Celtic’s two Champions League outings thus far could be used as case studies in self-harm. They were the stronger side before losing the softest of openers against Feyenoord in Rotterdam. Two red cards and a second goal followed. Those dismissed, Gustaf Lagerbielke and Odin Thiago Holm, are the kind of project signings the club specialises in to routine profit success. Their errors were befitting of Champions League rookies.
Lazio, who at that stage were toiling in Serie A, seemed content to leave Glasgow with a point before stoppage-time Celtic aberrations allowed them to snatch the most unlikely of wins. “There is learning there,” Rodgers said. “You have to secure the ball in the game and if you’re not going to win it at that stage, you certainly can’t lose it.” This sounded eerily familiar.
Celtic’s board will rail against the notion the football department is handed insufficient tools. Peter Lawwell, in his most recent chairman’s statement, pointed towards £66.4m of investment in player registrations over two and a half years. The subtext: we back managers. Celtic remain a well-run, self-sufficient business but it is one with £95.4m of operating costs. For that outlay, supporters must demand far better European return. Rangers turned heads with a fantastic run to the 2022 Europa League final, showing Celtic precisely what can be done. A mockery was made of the gulf between major leagues and the rest as Rangers saw off Borussia Dortmund.

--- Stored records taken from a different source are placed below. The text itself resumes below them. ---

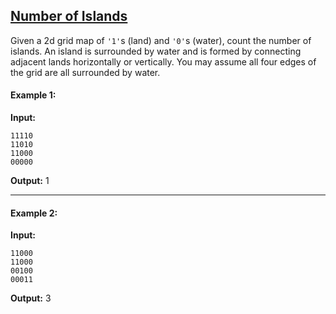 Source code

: ## [**Number of Islands**](https://leetcode.com/problems/number-of-islands/)

Given a 2d grid map of `'1'`s (land) and `'0'`s (water), count the number of islands. An island is surrounded by water and is formed by connecting adjacent lands horizontally or vertically. You may assume all four edges of the grid are all surrounded by water.

#### **Example 1:**

**Input:**

    11110
    11010
    11000
    00000
    
**Output:** 1

***

#### **Example 2:**

**Input:**

    11000
    11000
    00100
    00011
    
**Output:** 3

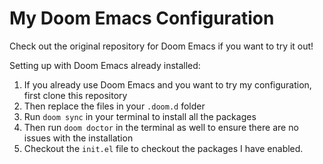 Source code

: # My Doom Emacs Configuration

Check out the original repository for Doom Emacs if you want to try it out! 

Setting up with Doom Emacs already installed:
1. If you already use Doom Emacs and you want to try my configuration, first clone this repository
2. Then replace the files in your `.doom.d` folder
3. Run `doom sync` in your terminal to install all the packages 
4. Then run `doom doctor` in the terminal as well to ensure there are no issues with the installation
5. Checkout the `init.el` file to checkout the packages I have enabled.

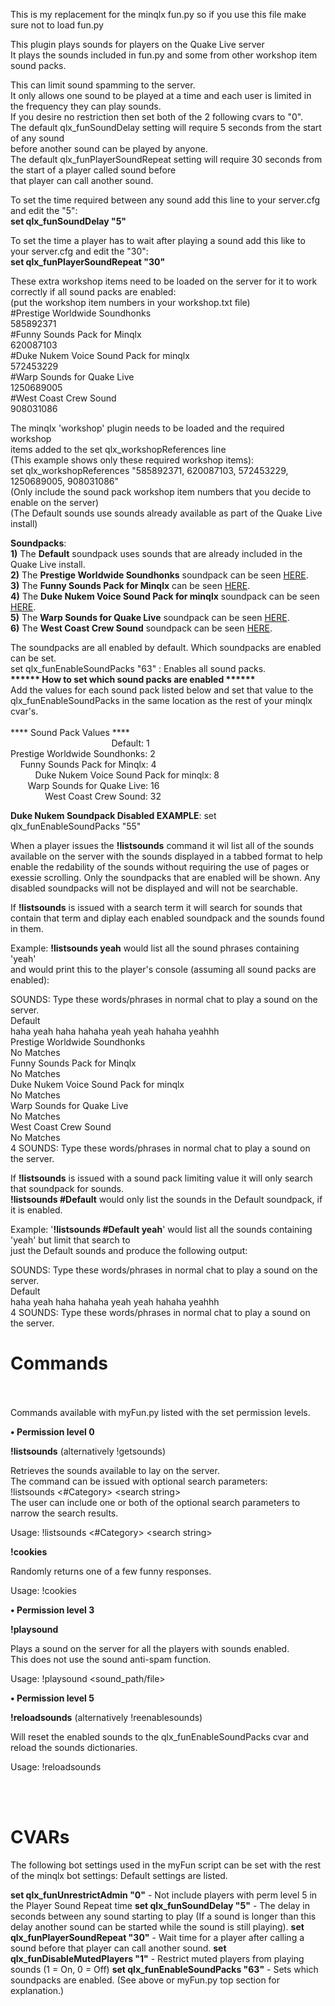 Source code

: This is my replacement for the minqlx fun.py so if you use this file make sure not to load fun.py<br>

This plugin plays sounds for players on the Quake Live server<br>
It plays the sounds included in fun.py and some from other workshop item sound packs.<br>

This can limit sound spamming to the server.<br>
It only allows one sound to be played at a time and each user is limited in the frequency they can play sounds.<br>
If you desire no restriction then set both of the 2 following cvars to "0".<br>
The default qlx_funSoundDelay setting will require 5 seconds from the start of any sound<br>
 before another sound can be played by anyone.<br>
The default qlx_funPlayerSoundRepeat setting will require 30 seconds from the start of a player called sound before<br>
 that player can call another sound.<br>

To set the time required between any sound add this line to your server.cfg and edit the "5":<br>
<b>set qlx_funSoundDelay "5"</b><br>

To set the time a player has to wait after playing a sound add this like to your server.cfg and edit the "30":<br>
<b>set qlx_funPlayerSoundRepeat "30"</b><br>


These extra workshop items need to be loaded on the server for it to work correctly if all sound packs are enabled:<br>
(put the workshop item numbers in your workshop.txt file)<br>
#Prestige Worldwide Soundhonks<br>
585892371<br>
#Funny Sounds Pack for Minqlx<br>
620087103<br>
#Duke Nukem Voice Sound Pack for minqlx<br>
572453229<br>
#Warp Sounds for Quake Live<br>
1250689005<br>
#West Coast Crew Sound<br>
908031086<br>

The minqlx 'workshop' plugin needs to be loaded and the required workshop<br>
 items added to the set qlx_workshopReferences line<br>
  (This example shows only these required workshop items):<br>
set qlx_workshopReferences "585892371, 620087103, 572453229, 1250689005, 908031086"<br>
  (Only include the sound pack workshop item numbers that you decide to enable on the server)<br>
  (The Default sounds use sounds already available as part of the Quake Live install)<br>

<b>Soundpacks</b>:<br>
<b>1)</b> The <b>Default</b> soundpack uses sounds that are already included in the Quake Live install.<br>
<b>2)</b> The <b>Prestige Worldwide Soundhonks</b> soundpack can be seen <a href="http://steamcommunity.com/sharedfiles/filedetails/?id=585892371">HERE</a>.<br>
<b>3)</b> The <b>Funny Sounds Pack for Minqlx</b> can be seen <a href="http://steamcommunity.com/sharedfiles/filedetails/?id=620087103">HERE</a>.<br>
<b>4)</b> The <b>Duke Nukem Voice Sound Pack for minqlx</b> soundpack can be seen <a href="http://steamcommunity.com/sharedfiles/filedetails/?id=572453229">HERE</a>.<br>
<b>5)</b> The <b>Warp Sounds for Quake Live</b> soundpack can be seen <a href="http://steamcommunity.com/sharedfiles/filedetails/?id=1250689005">HERE</a>.<br>
<b>6)</b> The <b>West Coast Crew Sound</b> soundpack can be seen <a href="http://steamcommunity.com/sharedfiles/filedetails/?id=908031086">HERE</a>.<br>

The soundpacks are all enabled by default. Which soundpacks are enabled can be set.<br>
set qlx_funEnableSoundPacks "63"   : Enables all sound packs.<br>
<b>******  How to set which sound packs are enabled ******</b><br>
Add the values for each sound pack listed below and set that value to the qlx_funEnableSoundPacks in the same location as the rest of your minqlx cvar's.<br><br>
**** Sound Pack Values ****<br>
 &nbsp;&nbsp;&nbsp;&nbsp;&nbsp;&nbsp;&nbsp;&nbsp;&nbsp;&nbsp;&nbsp;&nbsp;&nbsp;&nbsp;&nbsp;&nbsp;&nbsp;&nbsp;&nbsp;&nbsp;&nbsp;&nbsp;&nbsp;&nbsp;&nbsp;&nbsp;&nbsp;&nbsp;&nbsp;&nbsp;&nbsp;&nbsp;&nbsp;&nbsp;&nbsp;&nbsp;&nbsp;&nbsp;&nbsp;&nbsp;&nbsp;Default: 1<br>
 Prestige Worldwide Soundhonks: 2<br>
 &nbsp;&nbsp;&nbsp;&nbsp;Funny Sounds Pack for Minqlx: 4<br>
 &nbsp;&nbsp;&nbsp;&nbsp;&nbsp;&nbsp;&nbsp;&nbsp;&nbsp;&nbsp;Duke Nukem Voice Sound Pack for minqlx: 8<br>
 &nbsp;&nbsp;&nbsp;&nbsp;&nbsp;&nbsp;&nbsp;Warp Sounds for Quake Live:  16<br>
 &nbsp;&nbsp;&nbsp;&nbsp;&nbsp;&nbsp;&nbsp;&nbsp;&nbsp;&nbsp;&nbsp;&nbsp;&nbsp;&nbsp;West Coast Crew Sound: 32<br>

 <b>Duke Nukem Soundpack Disabled EXAMPLE</b>: set qlx_funEnableSoundPacks "55"<br>

When a player issues the <b>!listsounds</b> command it wil list all of the sounds available on the server with
the sounds displayed in a tabbed format to help enable the redability of the sounds without requiring the use of pages or exessie scrolling. Only the soundpacks that are enabled will be shown. Any disabled soundpacks will not be displayed and will not
be searchable.<br>

If <b>!listsounds</b> is issued with a search term it will search for sounds that contain that term and diplay each enabled soundpack and the sounds found in them.<br>

Example: <b>!listsounds yeah</b> would list all the sound phrases containing 'yeah'<br>
 and would print this to the player's console (assuming all sound packs are enabled):<br>

SOUNDS: Type these words/phrases in normal chat to play a sound on the server.<br>
Default<br>
haha yeah haha    hahaha yeah    yeah hahaha    yeahhh<br>
Prestige Worldwide Soundhonks<br>
No Matches<br>
Funny Sounds Pack for Minqlx<br>
No Matches<br>
Duke Nukem Voice Sound Pack for minqlx<br>
No Matches<br>
Warp Sounds for Quake Live<br>
No Matches<br>
West Coast Crew Sound<br>
No Matches<br>
4 SOUNDS: Type these words/phrases in normal chat to play a sound on the server.<br>

If <b>!listsounds</b> is issued with a sound pack limiting value it will only search that soundpack for sounds.<br>
<b>!listsounds #Default</b> would only list the sounds in the Default soundpack, if it is enabled.<br>

Example: '<b>!listsounds #Default yeah</b>' would list all the sounds containing 'yeah' but limit that search to<br>
 just the Default sounds and produce the following output:<br>

SOUNDS: Type these words/phrases in normal chat to play a sound on the server.<br>
Default<br>
haha yeah haha      hahaha yeah      yeah hahaha      yeahhh<br>
4 SOUNDS: Type these words/phrases in normal chat to play a sound on the server.<br>

# Commands
<br><br>
Commands available with myFun.py listed with the set permission levels.

<b>•	Permission level 0</b>

<b>!listsounds</b> (alternatively !getsounds)

Retrieves the sounds available to lay on the server.<br>
The command can be issued with optional search parameters:<br>
!listsounds \<#Category\> \<search string\><br>
The user can include one or both of the optional search parameters to narrow the search results.

Usage: !listsounds \<#Category\> \<search string\>

<b>!cookies</b>

Randomly returns one of a few funny responses.

Usage: !cookies

<b>•	Permission level 3</b>

<b>!playsound</b>

Plays a sound on the server for all the players with sounds enabled.<br>
This does not use the sound anti-spam function.

Usage: !playsound \<sound_path/file\>

<b>•	Permission level 5</b>

<b>!reloadsounds</b> (alternatively !reenablesounds)

Will reset the enabled sounds to the qlx_funEnableSoundPacks cvar and reload the sounds dictionaries.

Usage: !reloadsounds

<br><br>

# CVARs
The following bot settings used in the myFun script can be set with the rest of the minqlx bot settings:
Default settings are listed.

<b>set qlx_funUnrestrictAdmin "0"</b> - Not include players with perm level 5 in the Player Sound Repeat time
<b>set qlx_funSoundDelay "5"</b> - The delay in seconds between any sound starting to play (If a sound is longer than this delay another sound can be started while the sound is still playing).
<b>set qlx_funPlayerSoundRepeat "30"</b> - Wait time for a player after calling a sound before that player can call another sound.
<b>set qlx_funDisableMutedPlayers "1"</b> - Restrict muted players from playing sounds (1 = On, 0 = Off)
<b>set qlx_funEnableSoundPacks "63"</b> - Sets which soundpacks are enabled. (See above or myFun.py top section for explanation.)
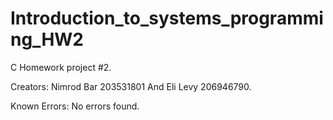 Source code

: # Introduction_to_systems_programming_HW2
C Homework project #2.

Creators: Nimrod Bar 203531801 And Eli Levy 206946790.

Known Errors: No errors found.
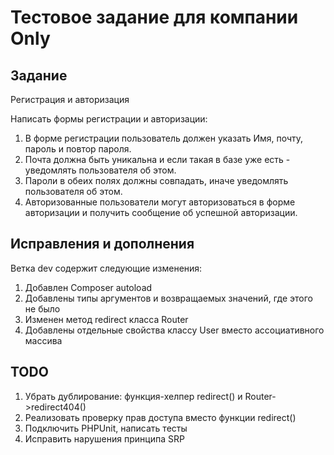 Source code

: # Тестовое задание для компании Only

## Задание

Регистрация и авторизация

Написать формы регистрации и авторизации:

1. В форме регистрации пользователь должен указать Имя, почту, пароль и повтор пароля.
2. Почта должна быть уникальна и если такая в базе уже есть - уведомлять пользователя об этом.
3. Пароли в обеих полях должны совпадать, иначе уведомлять пользователя об этом.
4. Авторизованные пользователи могут авторизоваться в форме авторизации и получить сообщение об успешной авторизации.

## Исправления и дополнения

Ветка dev содержит следующие изменения:

1. Добавлен Composer autoload
2. Добавлены типы аргументов и возвращаемых значений, где этого не было
3. Изменен метод redirect класса Router
4. Добавлены отдельные свойства классу User вместо ассоциативного массива

## TODO

1. Убрать дублирование: функция-хелпер redirect() и Router->redirect404()
2. Реализовать проверку прав доступа вместо функции redirect()
3. Подключить PHPUnit, написать тесты
4. Исправить нарушения принципа SRP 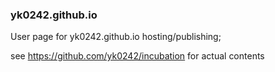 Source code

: ### yk0242.github.io
User page for yk0242.github.io hosting/publishing; 

see https://github.com/yk0242/incubation for actual contents
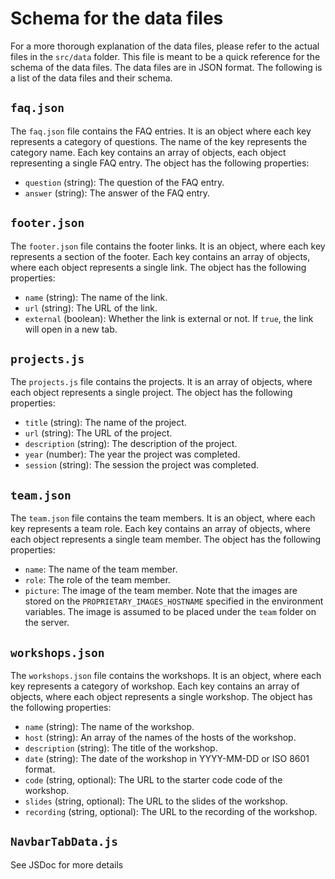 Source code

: # Schema for the data files
For a more thorough explanation of the data files, please refer to the actual files in the `src/data` folder. This file is meant to be a quick reference for the schema of the data files. The data files are in JSON format. The following is a list of the data files and their schema.

## `faq.json`
The `faq.json` file contains the FAQ entries. It is an object where each key represents a category of questions. The name of the key represents the category name. Each key contains an array of objects, each object representing a single FAQ entry. The object has the following properties:
  - `question` (string): The question of the FAQ entry.
  - `answer` (string): The answer of the FAQ entry.

## `footer.json`
The `footer.json` file contains the footer links. It is an object, where each key represents a section of the footer. Each key contains an array of objects, where each object represents a single link. The object has the following properties:
  - `name` (string): The name of the link.
  - `url` (string): The URL of the link.
  - `external` (boolean): Whether the link is external or not. If `true`, the link will open in a new tab.

## `projects.js`
The `projects.js` file contains the projects. It is an array of objects, where each object represents a single project. The object has the following properties:
- `title` (string): The name of the project.
- `url` (string): The URL of the project.
- `description` (string): The description of the project.
- `year` (number): The year the project was completed.
- `session` (string): The session the project was completed.

## `team.json`
The `team.json` file contains the team members. It is an object, where each key represents a team role. Each key contains an array of objects, where each object represents a single team member. The object has the following properties:
- `name`: The name of the team member.
- `role`: The role of the team member.
- `picture`: The image of the team member. Note that the images are stored on the `PROPRIETARY_IMAGES_HOSTNAME` specified in the environment variables. The image is assumed to be placed under the `team` folder on the server.

## `workshops.json`
The `workshops.json` file contains the workshops. It is an object, where each key represents a category of workshop. Each key contains an array of objects, where each object represents a single workshop. The object has the following properties:
  - `name` (string): The name of the workshop.
  - `host` (string): An array of the names of the hosts of the workshop.
  - `description` (string): The title of the workshop.
  - `date` (string): The date of the workshop in YYYY-MM-DD or ISO 8601 format.
  - `code` (string, optional): The URL to the starter code code of the workshop.
  - `slides` (string, optional): The URL to the slides of the workshop.
  - `recording` (string, optional): The URL to the recording of the workshop.

## `NavbarTabData.js`
See JSDoc for more details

On Wednesday evening, Atlético Madrid are unlikely to provide Rodgers with margin for error. The manager is correct to emphasise his team have been competitive over match days one and two, even if this is the tone of a plucky underdog. It has come to the point where Celtic success cannot be anticipated, no matter the elite opposition. Barcelona were vanquished in 2012. Manchester United and Milan suffered at Celtic Park in the same era. Celtic have not won a Champions League group match at home in a decade. The run can be derided; more intriguing is how Rodgers, who perceives himself as an elite coach, plans to buck the trend.
Rodgers has made great play of the difficulty of winning matches in Scotland, as if trying to convince himself rather than anybody else. Celtic are under-18s in an under-10s league, aside the odd temporary rumble from Ibrox. This is what makes European status all the more important. Rodgers knew this all too well the last time. Educating players ill-equipped for any given environment has a shelf life.